Instructions to follow
Write out all of the records below precisely as given, omitting the images.

Data extracts
-=-=-=-=-

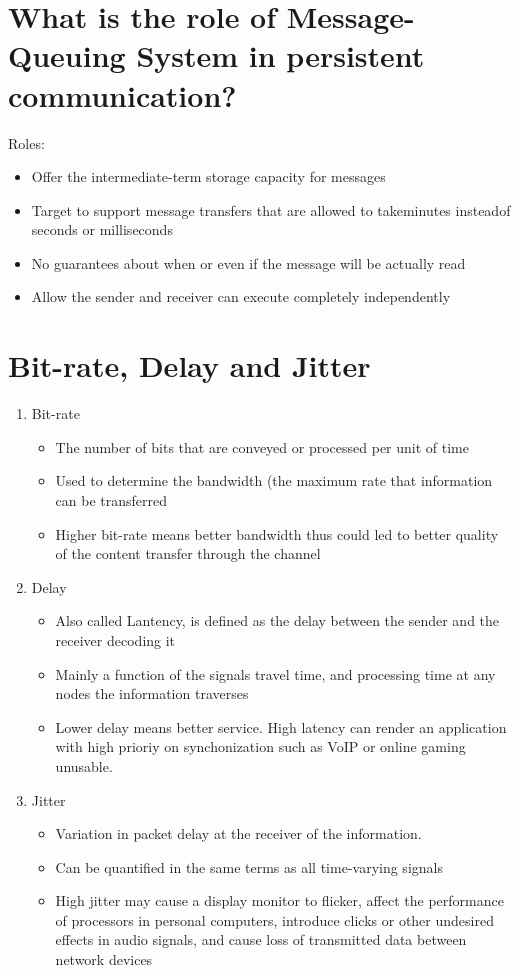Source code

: \documentclass[11pt,a4paper]{article}
\begin{document}
	\section{What is the role of Message-Queuing System in persistent communication?}
	Roles:
	\begin{itemize}
		\item Offer the intermediate-term storage capacity for messages
		\item Target to support message transfers that are allowed to takeminutes insteadof seconds or milliseconds
		\item No guarantees about when or even if the message will be actually read
		\item Allow the sender and receiver can execute completely independently
	\end{itemize}
	
	\section{Bit-rate, Delay and Jitter}
	\begin{enumerate}
		\item Bit-rate
			\begin{itemize}
				\item The number of bits that are conveyed or processed per unit of time
				\item Used to determine the bandwidth (the maximum rate that information can be transferred
				\item Higher bit-rate means better bandwidth thus could led to better quality of the content transfer through the channel
			\end{itemize}
		\item Delay
			\begin{itemize}
				\item Also called Lantency, is defined as the delay between the sender and the receiver decoding it
				\item Mainly a function of the signals travel time, and processing time at any nodes the information traverses
				\item Lower delay means better service. High latency can render an application with high prioriy on synchonization such as VoIP or online gaming unusable.
			\end{itemize}
		\item Jitter
			\begin{itemize}
				\item Variation in packet delay at the receiver of the information.
				\item Can be quantified in the same terms as all time-varying signals
				\item High jitter may cause a display monitor to flicker, affect the performance of processors in personal computers, introduce clicks or other undesired effects in audio signals, and cause loss of transmitted data between network devices
			\end{itemize}
	\end{enumerate}
	
\end{document}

-=-=-=-=-

Solution
Source code

: \documentclass[11pt,a4paper]{article}
\begin{document}
	\section{What is the role of Message-Queuing System in persistent communication?}
	Roles:
	\begin{itemize}
		\item Offer the intermediate-term storage capacity for messages
		\item Target to support message transfers that are allowed to takeminutes insteadof seconds or milliseconds
		\item No guarantees about when or even if the message will be actually read
		\item Allow the sender and receiver can execute completely independently
	\end{itemize}
	
	\section{Bit-rate, Delay and Jitter}
	\begin{enumerate}
		\item Bit-rate
			\begin{itemize}
				\item The number of bits that are conveyed or processed per unit of time
				\item Used to determine the bandwidth (the maximum rate that information can be transferred
				\item Higher bit-rate means better bandwidth thus could led to better quality of the content transfer through the channel
			\end{itemize}
		\item Delay
			\begin{itemize}
				\item Also called Lantency, is defined as the delay between the sender and the receiver decoding it
				\item Mainly a function of the signals travel time, and processing time at any nodes the information traverses
				\item Lower delay means better service. High latency can render an application with high prioriy on synchonization such as VoIP or online gaming unusable.
			\end{itemize}
		\item Jitter
			\begin{itemize}
				\item Variation in packet delay at the receiver of the information.
				\item Can be quantified in the same terms as all time-varying signals
				\item High jitter may cause a display monitor to flicker, affect the performance of processors in personal computers, introduce clicks or other undesired effects in audio signals, and cause loss of transmitted data between network devices
			\end{itemize}
	\end{enumerate}
	
\end{document}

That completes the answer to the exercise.